Self-compassion can be hard to integrate into our self-care practice because it can be hard to truly believe we deserve it and to exhibit it with conviction. That being said, self-compassion isn’t blind self-love that is meant to make allowances or excuses, self-compassion should be motivating and help us grow and move forward.
Human beings are so critical and judgmental, especially of ourselves. We hold ourselves to impossible standards and when we fall short we fall into blame, shame and guilt. Self-compassion helps us treat ourselves with the grace we deserve – the grace we often reserve for everyone else. It is much more complex than simply blindly loving ourselves and believing we can do no wrong. Being aware of when we do in fact do wrong has its place in self-compassion.
Here are a few tips for finding more compassion for yourself.
Embracing the human experience: We often have a tendency to suffer alone, to assume that no one feels the way we do and no one understands. We also tend to compare our lives to those of others and we decide everyone else is living so much better lives than we are. What we forget is that what we see is what people choose to portray – the curated, glossy picture they are proud of. We often aren’t spectators to the falls, the stumbles and the struggles. The thing is, everyone suffers, everyone struggles, everyone faces obstacles. When we stop believing in the singularity of our experience, we find connection. We are no longer alone. We need to find an understanding that we are, as humans, fallible and flawed and we are all in this together. That doesn’t take away the uniqueness of the individual, however remembering we all stumble and pick ourselves back up helps us see the big picture and forgive ourselves for those stumbles.
Finding mindfulness: Mindfulness can be very helpful in remaining compassionate to ourselves because it removes judgment from observation. What I mean by that, is that mindfulness is about being in the present moment and observing how we feel or what we are experiencing without labeling it. Any emotions we feel are not bad or good, positive or negative, they just are. Practicing mindfulness can help use let go of the judgment we so often put on our experiences, which then makes them amplified and often worse than they are. It’s about awareness – being intensely aware of what we’re sensing and feeling in that moment. Anything can be done mindfully, drinking coffee, cooking, driving, going for a walk. The more we practice it the more it becomes accessible and natural to us. We find difficulty being self-compassionate when we judge our emotions, thereby invalidating them. We find blame and guilt for feeling angry, or sad, etc.
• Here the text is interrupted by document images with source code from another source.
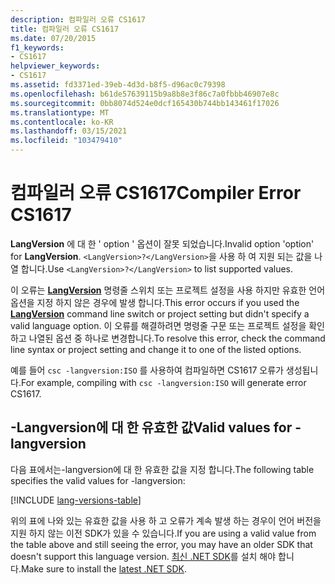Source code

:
 ```yaml
---
description: 컴파일러 오류 CS1617
title: 컴파일러 오류 CS1617
ms.date: 07/20/2015
f1_keywords:
- CS1617
helpviewer_keywords:
- CS1617
ms.assetid: fd3371ed-39eb-4d3d-b8f5-d96ac0c79398
ms.openlocfilehash: b61de57639115b9a8b8e3f86c7a0fbbb46907e8c
ms.sourcegitcommit: 0bb8074d524e0dcf165430b744bb143461f17026
ms.translationtype: MT
ms.contentlocale: ko-KR
ms.lasthandoff: 03/15/2021
ms.locfileid: "103479410"
---
```

# <a name="compiler-error-cs1617"></a><span data-ttu-id="8ac04-103">컴파일러 오류 CS1617</span><span class="sxs-lookup"><span data-stu-id="8ac04-103">Compiler Error CS1617</span></span>

<span data-ttu-id="8ac04-104">**LangVersion** 에 대 한 ' option ' 옵션이 잘못 되었습니다.</span><span class="sxs-lookup"><span data-stu-id="8ac04-104">Invalid option 'option' for **LangVersion**.</span></span> <span data-ttu-id="8ac04-105">`<LangVersion>?</LangVersion>`을 사용 하 여 지원 되는 값을 나열 합니다.</span><span class="sxs-lookup"><span data-stu-id="8ac04-105">Use `<LangVersion>?</LangVersion>` to list supported values.</span></span>

<span data-ttu-id="8ac04-106">이 오류는 [**LangVersion**](../language-reference/compiler-options/language.md#langversion) 명령줄 스위치 또는 프로젝트 설정을 사용 하지만 유효한 언어 옵션을 지정 하지 않은 경우에 발생 합니다.</span><span class="sxs-lookup"><span data-stu-id="8ac04-106">This error occurs if you used the [**LangVersion**](../language-reference/compiler-options/language.md#langversion) command line switch or project setting but didn't specify a valid language option.</span></span> <span data-ttu-id="8ac04-107">이 오류를 해결하려면 명령줄 구문 또는 프로젝트 설정을 확인하고 나열된 옵션 중 하나로 변경합니다.</span><span class="sxs-lookup"><span data-stu-id="8ac04-107">To resolve this error, check the command line syntax or project setting and change it to one of the listed options.</span></span>

<span data-ttu-id="8ac04-108">예를 들어 `csc -langversion:ISO` 를 사용하여 컴파일하면 CS1617 오류가 생성됩니다.</span><span class="sxs-lookup"><span data-stu-id="8ac04-108">For example, compiling with `csc -langversion:ISO` will generate error CS1617.</span></span>

## <a name="valid-values-for--langversion"></a><span data-ttu-id="8ac04-109">-Langversion에 대 한 유효한 값</span><span class="sxs-lookup"><span data-stu-id="8ac04-109">Valid values for -langversion</span></span>

<span data-ttu-id="8ac04-110">다음 표에서는-langversion에 대 한 유효한 값을 지정 합니다.</span><span class="sxs-lookup"><span data-stu-id="8ac04-110">The following table specifies the valid values for -langversion:</span></span>

[!INCLUDE [lang-versions-table](../language-reference/includes/langversion-table.md)]

<span data-ttu-id="8ac04-111">위의 표에 나와 있는 유효한 값을 사용 하 고 오류가 계속 발생 하는 경우이 언어 버전을 지원 하지 않는 이전 SDK가 있을 수 있습니다.</span><span class="sxs-lookup"><span data-stu-id="8ac04-111">If you are using a valid value from the table above and still seeing the error, you may have an older SDK that doesn't support this language version.</span></span> <span data-ttu-id="8ac04-112">[최신 .NET SDK](https://dotnet.microsoft.com/download/)를 설치 해야 합니다.</span><span class="sxs-lookup"><span data-stu-id="8ac04-112">Make sure to install the [latest .NET SDK](https://dotnet.microsoft.com/download/).</span></span>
Emotions have a function and all emotions are real to us, and we are allowed to feel them.
Finding self-forgiveness: Forgiving can be difficult. Especially when the trespass committed against us was deeply painful and/or the person we are trying to forgive is very close to us and we therefore had greater expectations of them. Forgiving ourselves can be exponentially more difficult because we hold ourselves to the highest expectations. We need to understand that ‘our failures are our training grounds’, as the band Rilo Kiley aptly put it. When we stumble, we learn our strength and we learn how to pick ourselves back up. That doesn’t mean failures and struggles aren’t difficult, painful or disappointing. Nor does it mean we need to make allowances for ourselves and repeat the same mistakes or refuse to learn from the experience. Self-forgiveness is not a free pass. But it offers us grace and reminds us that we are all flawed and we are all perfect and we do our best.
Why is it so much more difficult to offer compassion to ourselves? We can find kindness for others, forgiveness for others, non-judgment for others. But when it comes to ourselves, we are harsh and unyielding. Hopefully these tips will help you ease up on yourself and realize that self-compassion is actually more conducive to growth and progress.